Outdoor pride can leave a man adrift

THIS JUST IN ...

August 07, 1996|By DAN RODRICKS

I know a guy -- he's very close to me, so I'm going to skip his name to spare him the humiliation -- who bought an aluminum canoe. He never before had a canoe (or a canoeing lesson), but assumed he knew how to handle it on just about any kind of water, starting with a lake.

What's the big deal anyway? Canoeing a lake is easy. You get in the canoe, you sit down, point the thing in a certain direction and paddle. My friend believed the way to keep the canoe on course was to alternate the paddle from his right side to his left side, compensating for the drift as he went.

Little did he realize that he was totally wrong; the person in the stern (that's the back) is supposed to steer the canoe by using the paddle as a rudder.

So what happened?

My friend and his wife went canoeing. And they almost went divorcing. It was ugly.

Because my friend didn't know how to use the paddle as a rudder, he spent the day yelling at his wife and ordering her to compensate for the canoe's wayward drift by shifting her paddle from left to right. They went in circles. Their marriage went into a temporary spin.

Fortunately, my friend called in an expert -- the serene, older gentleman from whom he had purchased the canoe -- who gave a quick lesson in proper use of the paddle as rudder. And that saved the marriage.

My friend should not have been such a ... guy!

He should have opted for some kind of third-party involvement from the beginning. He and his wife should have taken lessons together, or separately. He never should have made himself teacher and his wife student.

So here's a little advice to guys thinking of teaching their significant others how to steer a canoe -- or to fish with a fly rod, start a campfire, identify birds or use a compass: Don't do it. Why go hunting for trouble? You wouldn't try to teach them how to drive a car so don't try to teach them how to field dress an eight-point buck.

Men being men -- and we understand ourselves pretty well, don't fellas? -- we assume we know how to do almost everything in the great outdoors. We see a gun and the Hemingway inside assumes we know how to use it. Same with canoes and fishing rods.

"Put a fly rod in a guy's hand and he automatically assumes he knows how to use it and starts whipping it back and forth," a veteran angler and instructor once told me. "But a woman won't make that assumption. She'll actually listen to your lesson and be patient with her own development of the casting skill."

Men also believe they are born with the knowledge to start a campfire without lighter fluid.
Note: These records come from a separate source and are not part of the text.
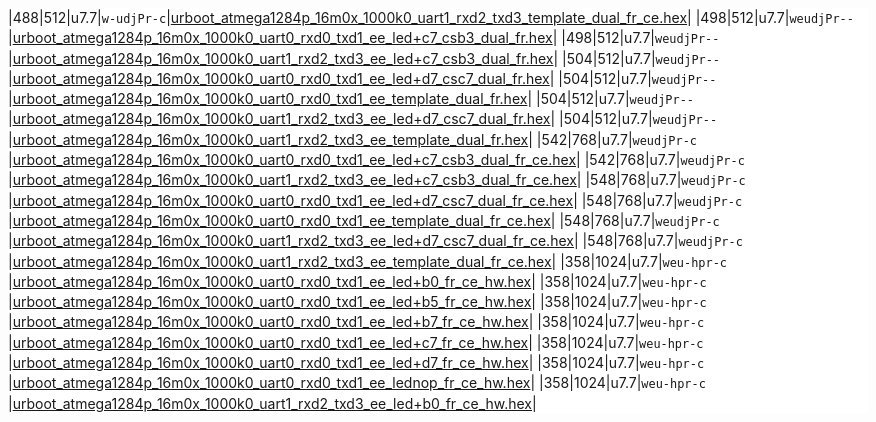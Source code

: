 |488|512|u7.7|`w-udjPr-c`|[urboot_atmega1284p_16m0x_1000k0_uart1_rxd2_txd3_template_dual_fr_ce.hex](https://raw.githubusercontent.com/stefanrueger/urboot.hex/main/mcus/atmega1284p/external_oscillator/fcpu_16m0x/br_1000k0/urboot_atmega1284p_16m0x_1000k0_uart1_rxd2_txd3_template_dual_fr_ce.hex)|
|498|512|u7.7|`weudjPr--`|[urboot_atmega1284p_16m0x_1000k0_uart0_rxd0_txd1_ee_led+c7_csb3_dual_fr.hex](https://raw.githubusercontent.com/stefanrueger/urboot.hex/main/mcus/atmega1284p/external_oscillator/fcpu_16m0x/br_1000k0/urboot_atmega1284p_16m0x_1000k0_uart0_rxd0_txd1_ee_led+c7_csb3_dual_fr.hex)|
|498|512|u7.7|`weudjPr--`|[urboot_atmega1284p_16m0x_1000k0_uart1_rxd2_txd3_ee_led+c7_csb3_dual_fr.hex](https://raw.githubusercontent.com/stefanrueger/urboot.hex/main/mcus/atmega1284p/external_oscillator/fcpu_16m0x/br_1000k0/urboot_atmega1284p_16m0x_1000k0_uart1_rxd2_txd3_ee_led+c7_csb3_dual_fr.hex)|
|504|512|u7.7|`weudjPr--`|[urboot_atmega1284p_16m0x_1000k0_uart0_rxd0_txd1_ee_led+d7_csc7_dual_fr.hex](https://raw.githubusercontent.com/stefanrueger/urboot.hex/main/mcus/atmega1284p/external_oscillator/fcpu_16m0x/br_1000k0/urboot_atmega1284p_16m0x_1000k0_uart0_rxd0_txd1_ee_led+d7_csc7_dual_fr.hex)|
|504|512|u7.7|`weudjPr--`|[urboot_atmega1284p_16m0x_1000k0_uart0_rxd0_txd1_ee_template_dual_fr.hex](https://raw.githubusercontent.com/stefanrueger/urboot.hex/main/mcus/atmega1284p/external_oscillator/fcpu_16m0x/br_1000k0/urboot_atmega1284p_16m0x_1000k0_uart0_rxd0_txd1_ee_template_dual_fr.hex)|
|504|512|u7.7|`weudjPr--`|[urboot_atmega1284p_16m0x_1000k0_uart1_rxd2_txd3_ee_led+d7_csc7_dual_fr.hex](https://raw.githubusercontent.com/stefanrueger/urboot.hex/main/mcus/atmega1284p/external_oscillator/fcpu_16m0x/br_1000k0/urboot_atmega1284p_16m0x_1000k0_uart1_rxd2_txd3_ee_led+d7_csc7_dual_fr.hex)|
|504|512|u7.7|`weudjPr--`|[urboot_atmega1284p_16m0x_1000k0_uart1_rxd2_txd3_ee_template_dual_fr.hex](https://raw.githubusercontent.com/stefanrueger/urboot.hex/main/mcus/atmega1284p/external_oscillator/fcpu_16m0x/br_1000k0/urboot_atmega1284p_16m0x_1000k0_uart1_rxd2_txd3_ee_template_dual_fr.hex)|
|542|768|u7.7|`weudjPr-c`|[urboot_atmega1284p_16m0x_1000k0_uart0_rxd0_txd1_ee_led+c7_csb3_dual_fr_ce.hex](https://raw.githubusercontent.com/stefanrueger/urboot.hex/main/mcus/atmega1284p/external_oscillator/fcpu_16m0x/br_1000k0/urboot_atmega1284p_16m0x_1000k0_uart0_rxd0_txd1_ee_led+c7_csb3_dual_fr_ce.hex)|
|542|768|u7.7|`weudjPr-c`|[urboot_atmega1284p_16m0x_1000k0_uart1_rxd2_txd3_ee_led+c7_csb3_dual_fr_ce.hex](https://raw.githubusercontent.com/stefanrueger/urboot.hex/main/mcus/atmega1284p/external_oscillator/fcpu_16m0x/br_1000k0/urboot_atmega1284p_16m0x_1000k0_uart1_rxd2_txd3_ee_led+c7_csb3_dual_fr_ce.hex)|
|548|768|u7.7|`weudjPr-c`|[urboot_atmega1284p_16m0x_1000k0_uart0_rxd0_txd1_ee_led+d7_csc7_dual_fr_ce.hex](https://raw.githubusercontent.com/stefanrueger/urboot.hex/main/mcus/atmega1284p/external_oscillator/fcpu_16m0x/br_1000k0/urboot_atmega1284p_16m0x_1000k0_uart0_rxd0_txd1_ee_led+d7_csc7_dual_fr_ce.hex)|
|548|768|u7.7|`weudjPr-c`|[urboot_atmega1284p_16m0x_1000k0_uart0_rxd0_txd1_ee_template_dual_fr_ce.hex](https://raw.githubusercontent.com/stefanrueger/urboot.hex/main/mcus/atmega1284p/external_oscillator/fcpu_16m0x/br_1000k0/urboot_atmega1284p_16m0x_1000k0_uart0_rxd0_txd1_ee_template_dual_fr_ce.hex)|
|548|768|u7.7|`weudjPr-c`|[urboot_atmega1284p_16m0x_1000k0_uart1_rxd2_txd3_ee_led+d7_csc7_dual_fr_ce.hex](https://raw.githubusercontent.com/stefanrueger/urboot.hex/main/mcus/atmega1284p/external_oscillator/fcpu_16m0x/br_1000k0/urboot_atmega1284p_16m0x_1000k0_uart1_rxd2_txd3_ee_led+d7_csc7_dual_fr_ce.hex)|
|548|768|u7.7|`weudjPr-c`|[urboot_atmega1284p_16m0x_1000k0_uart1_rxd2_txd3_ee_template_dual_fr_ce.hex](https://raw.githubusercontent.com/stefanrueger/urboot.hex/main/mcus/atmega1284p/external_oscillator/fcpu_16m0x/br_1000k0/urboot_atmega1284p_16m0x_1000k0_uart1_rxd2_txd3_ee_template_dual_fr_ce.hex)|
|358|1024|u7.7|`weu-hpr-c`|[urboot_atmega1284p_16m0x_1000k0_uart0_rxd0_txd1_ee_led+b0_fr_ce_hw.hex](https://raw.githubusercontent.com/stefanrueger/urboot.hex/main/mcus/atmega1284p/external_oscillator/fcpu_16m0x/br_1000k0/urboot_atmega1284p_16m0x_1000k0_uart0_rxd0_txd1_ee_led+b0_fr_ce_hw.hex)|
|358|1024|u7.7|`weu-hpr-c`|[urboot_atmega1284p_16m0x_1000k0_uart0_rxd0_txd1_ee_led+b5_fr_ce_hw.hex](https://raw.githubusercontent.com/stefanrueger/urboot.hex/main/mcus/atmega1284p/external_oscillator/fcpu_16m0x/br_1000k0/urboot_atmega1284p_16m0x_1000k0_uart0_rxd0_txd1_ee_led+b5_fr_ce_hw.hex)|
|358|1024|u7.7|`weu-hpr-c`|[urboot_atmega1284p_16m0x_1000k0_uart0_rxd0_txd1_ee_led+b7_fr_ce_hw.hex](https://raw.githubusercontent.com/stefanrueger/urboot.hex/main/mcus/atmega1284p/external_oscillator/fcpu_16m0x/br_1000k0/urboot_atmega1284p_16m0x_1000k0_uart0_rxd0_txd1_ee_led+b7_fr_ce_hw.hex)|
|358|1024|u7.7|`weu-hpr-c`|[urboot_atmega1284p_16m0x_1000k0_uart0_rxd0_txd1_ee_led+c7_fr_ce_hw.hex](https://raw.githubusercontent.com/stefanrueger/urboot.hex/main/mcus/atmega1284p/external_oscillator/fcpu_16m0x/br_1000k0/urboot_atmega1284p_16m0x_1000k0_uart0_rxd0_txd1_ee_led+c7_fr_ce_hw.hex)|
|358|1024|u7.7|`weu-hpr-c`|[urboot_atmega1284p_16m0x_1000k0_uart0_rxd0_txd1_ee_led+d7_fr_ce_hw.hex](https://raw.githubusercontent.com/stefanrueger/urboot.hex/main/mcus/atmega1284p/external_oscillator/fcpu_16m0x/br_1000k0/urboot_atmega1284p_16m0x_1000k0_uart0_rxd0_txd1_ee_led+d7_fr_ce_hw.hex)|
|358|1024|u7.7|`weu-hpr-c`|[urboot_atmega1284p_16m0x_1000k0_uart0_rxd0_txd1_ee_lednop_fr_ce_hw.hex](https://raw.githubusercontent.com/stefanrueger/urboot.hex/main/mcus/atmega1284p/external_oscillator/fcpu_16m0x/br_1000k0/urboot_atmega1284p_16m0x_1000k0_uart0_rxd0_txd1_ee_lednop_fr_ce_hw.hex)|
|358|1024|u7.7|`weu-hpr-c`|[urboot_atmega1284p_16m0x_1000k0_uart1_rxd2_txd3_ee_led+b0_fr_ce_hw.hex](https://raw.githubusercontent.com/stefanrueger/urboot.hex/main/mcus/atmega1284p/external_oscillator/fcpu_16m0x/br_1000k0/urboot_atmega1284p_16m0x_1000k0_uart1_rxd2_txd3_ee_led+b0_fr_ce_hw.hex)|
And we like to pass this accumulated ignorance on to others. Which is harmless, of course, unless the "others" are significant others.

The reverse -- women trying to teach husbands and boyfriends certain skills -- doesn't much work, either.

This "spouse thing" is very complicated, as anyone who has ever had one certainly knows. No matter what kind of relationship you're in -- husband-wife, husband-husband, wife-wife, boyfriend-girlfriend, boyfriend-boyfriend, girlfriend-girlfriend; have I covered everybody this side of Michael Jackson? -- you know what I'm saying: Teaching a skill is best left to professionals, not to the person with whom you share toothpaste.

Women seem to be a lot more hip to the problems of this "spouse thing" than men -- how's that for generalization? -- and that might explain why the state Department of Natural Resources' second annual "Becoming an Outdoorswoman" workshop is expected to be a sellout. It was a huge success last year, with more than 100 women making the trip deep into Garrett County for three days of instruction in everything from mountain biking to outdoor survival.

The University of Wisconsin College of Natural Resources came up with this idea in 1991, with the hope of getting more women interested in fishing, hunting, boating and camping and, in general, expanding public support for public parks and forest lands. It worked, and now the Wisconsin model is copied in every state.

The Maryland workshop offers women classes in all kinds of outdoor pursuits, including fly-fishing, firearms safety, deer and wild turkey hunting, bird-watching, campfire cooking, wildflower gardening, outdoor photography, backpacking and archery. Some of the instructors are men but -- and this is key -- they are not married to any of the students.

The workshop, taking place over three days in September in the Catoctin Mountains, costs $165. You can get a registration from Alice Harrison at DNR by calling 974-3545. Note to women who go: Have fun. Enjoy the great outdoors. Learn something. But, please, don't come home and try to show your significant other how to field dress an eight-point buck. Why go hunting for trouble?

Crashes to ashes

Couldn't help but notice... Capitol Crematorium wants to put a human incinerator in Elkridge. The proposed location? An industrial building behind the Normandy Ford body shop.

Plume is off the nose

Couldn't help but notice (part 2)... twenty-something woman -- neatly tailored (cream-colored suit with matching pumps), wearing tasteful gold hoop earrings -- takes a drag on a cigarette, exhales via nose and a tiny stream of smoke exits through her nostril ring. Have I an eye for beauty, or what?